Wie kamen Sie damals zur AWO?
Elisabeth Weith: Die AWO – damals sagte man übrigens noch für lange Zeit „Die AW(eeeeh)“ – war mir schon lange ein Begriff, eigentlich seit der Zeit, zu der ich als Kind nach Mainleus gezogen bin. Dort war ja schon in den 70er Jahren ein sehr aktiver Ortsverein, der unter dem späteren Kreisvorsitzenden Werner Grampp ganz viele Aktivitäten für Kinder und Jugendliche angeboten hat – leider nicht für mich, denn aus einem sehr schwarzen und konservativen Elternhaus stammend durfte ich mich da natürlich nicht beteiligen. Doch das war nicht der Grund für die Wahl des späteren Arbeitsplatzes. Ich war 1978 auf der Suche nach einem geeigneten Praktikumsplatz im Rahmen meines Studiums und wollte gerne wieder – ich hatte vorher schon eine Zeit lang bei der Lebenshilfe erste Erfahrungen gesammelt – mit Menschen mit Beeinträchtigungen arbeiten.

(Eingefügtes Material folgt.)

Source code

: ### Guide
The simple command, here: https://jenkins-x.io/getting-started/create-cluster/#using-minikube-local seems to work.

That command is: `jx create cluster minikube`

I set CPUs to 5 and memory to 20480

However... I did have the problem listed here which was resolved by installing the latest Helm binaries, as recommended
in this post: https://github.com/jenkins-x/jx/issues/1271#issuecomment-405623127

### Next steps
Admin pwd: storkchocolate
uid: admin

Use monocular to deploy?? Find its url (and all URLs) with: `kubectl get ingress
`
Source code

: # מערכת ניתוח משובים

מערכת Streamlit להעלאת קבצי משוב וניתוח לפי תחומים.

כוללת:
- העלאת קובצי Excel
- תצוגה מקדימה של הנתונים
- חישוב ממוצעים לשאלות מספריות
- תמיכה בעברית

Ein solcher Praktikumsplatz war zu der Zeit nicht leicht zu finden, das Studium der sozialen Arbeit gab es ja noch nicht so lange, die Anforderungen an den Ausbildungsort waren sehr hoch und es gab nur wenige Berufsgruppen, die überhaupt das Praktikum begleiten konnten. So war in unserem Vorstellungsgespräch der damalige – und ja auch in seinem Amt noch sehr frische – Geschäftsführer Oskar Schmidt ein wenig ratlos und meinte, irgendwie würden wir das schon hinbekommen. Das haben wir dann auch. Für dieses Gespräch – ich sehe uns übrigens immer noch in seinem Büro auf grünen Plüschpolstern sitzen – bin ich ihm heute noch dankbar. Manch anderer hätte mich damals einfach weitergeschickt.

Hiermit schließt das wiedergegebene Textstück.